10 Vacuum bag layup 15 mold (mold)
20 Release agent 25 First release layer 30 Multiple prepregs 35 Second release layer 40 First release film 45 Breeder fabric 50 Second release film 55 Microporous ventilation film 65 Vacuum bag 70 Edge dam 75 Seal 216 Film 218 , 220 Opposing major surfaces 222 Section 224 Fibrils 226 Interconnecting pores 228 Coating

Claims (10)

(S1) preparing a prepreg gray up (80) comprising a plurality of prepregs (30) and one or more microporous breathable membranes (55);
(S2) Surround the prepreg gray up (80) with a gas impermeable vacuum bag (65),
(S3) The plurality of prepregs (30) are preconsolidated by evacuating the volume surrounded by the gas-impermeable vacuum bag (65),
(S4) Consolidating the plurality of prepregs (30),
(S5) A method of manufacturing a composite article, comprising stopping exhaust. The method for producing a composite article according to claim 1, wherein the plurality of prepregs (30) include one or more resins selected from the group consisting of epoxy resins, phenol resins, and polyimide resins. The composite article of claim 2, wherein the one or more resins are selected from the group consisting of tetraglycidyldiaminodiphenylmethane, bis (3,4-epoxy-6-methyl-cyclohexylmethyl) adipate, novolac resin, and bismaleimide.
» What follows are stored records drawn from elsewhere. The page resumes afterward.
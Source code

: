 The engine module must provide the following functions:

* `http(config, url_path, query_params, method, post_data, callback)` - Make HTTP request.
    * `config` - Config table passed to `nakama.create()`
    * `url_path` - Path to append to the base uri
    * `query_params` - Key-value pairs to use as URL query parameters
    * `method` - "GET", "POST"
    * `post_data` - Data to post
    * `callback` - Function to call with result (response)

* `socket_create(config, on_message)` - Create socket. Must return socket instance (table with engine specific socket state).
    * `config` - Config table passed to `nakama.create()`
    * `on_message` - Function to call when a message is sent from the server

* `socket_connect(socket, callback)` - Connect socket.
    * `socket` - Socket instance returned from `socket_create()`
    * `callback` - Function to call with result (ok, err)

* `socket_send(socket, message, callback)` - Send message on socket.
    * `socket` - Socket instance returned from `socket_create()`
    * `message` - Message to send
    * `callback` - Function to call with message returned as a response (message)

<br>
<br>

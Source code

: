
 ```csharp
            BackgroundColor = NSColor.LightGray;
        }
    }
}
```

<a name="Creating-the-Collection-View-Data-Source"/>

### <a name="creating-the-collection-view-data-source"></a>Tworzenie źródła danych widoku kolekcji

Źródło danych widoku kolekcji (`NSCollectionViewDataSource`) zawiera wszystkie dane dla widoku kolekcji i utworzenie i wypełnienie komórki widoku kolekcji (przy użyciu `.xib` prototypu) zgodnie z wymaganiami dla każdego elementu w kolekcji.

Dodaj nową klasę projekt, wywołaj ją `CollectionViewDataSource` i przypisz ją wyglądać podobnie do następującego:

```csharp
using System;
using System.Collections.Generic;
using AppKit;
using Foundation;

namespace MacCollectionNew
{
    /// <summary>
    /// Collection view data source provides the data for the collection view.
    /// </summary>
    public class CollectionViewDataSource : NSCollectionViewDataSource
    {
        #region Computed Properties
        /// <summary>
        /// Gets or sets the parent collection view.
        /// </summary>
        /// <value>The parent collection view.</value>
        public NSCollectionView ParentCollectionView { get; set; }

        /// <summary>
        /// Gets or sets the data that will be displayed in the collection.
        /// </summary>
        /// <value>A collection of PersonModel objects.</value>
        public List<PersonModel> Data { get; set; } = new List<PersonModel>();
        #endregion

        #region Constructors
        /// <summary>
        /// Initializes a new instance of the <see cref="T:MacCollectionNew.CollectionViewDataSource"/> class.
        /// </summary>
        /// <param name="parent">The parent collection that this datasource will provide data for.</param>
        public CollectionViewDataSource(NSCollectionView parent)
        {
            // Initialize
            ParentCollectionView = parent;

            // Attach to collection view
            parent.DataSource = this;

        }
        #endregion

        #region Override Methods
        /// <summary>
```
Manufacturing method. The method for producing a composite article according to claim 1, wherein the one or more microporous gas permeable membranes (55) comprise an oleophobic expanded poly (tetrafluoroethylene). The method of manufacturing a composite article according to claim 1, wherein the one or more microporous membranes (55) comprise expanded poly (tetrafluoroethylene) having a coating made of an acrylic polymer having fluorocarbon side chains. 1 or more of the microporous breathable film (55) has a minimum air permeability value 0.5 inch _{H 2} O with 0.005 cubic feet / minute / ft ² The method of producing a composite article of claim 1, wherein. The method of manufacturing a composite article according to claim 1, wherein the one or more microporous gas permeable membranes (55) are laminated to the woven fabric. A method for manufacturing a composite article, comprising:
Laying up a plurality of prepregs (30) on a mold (15) having the shape of a composite article,
Coating a plurality of prepregs (30) with a bleeder fabric (45);
Coating the bleeder fabric (45) with one or more microporous breathable membranes (55);
Surrounding a mold (15) having a plurality of prepregs (30), a bleeder fabric (45), and one or more microporous breathable membranes (55) with a gas impermeable vacuum bag (65);
Evacuating the volume enclosed by the gas impermeable vacuum bag (65) to pre-consolidate the plurality of prepregs (30);
Consolidating a plurality of prepregs (30),
A method comprising stopping the exhaust. The method for producing a composite article according to claim 8, wherein the plurality of prepregs (30) include one or more resins selected from the group consisting of epoxy resins, phenol resins, and polyimide resins. The method for producing a composite article according to claim 9, wherein the one or more microporous gas permeable membranes (55) comprise an oleophobic expanded poly (tetrafluoroethylene).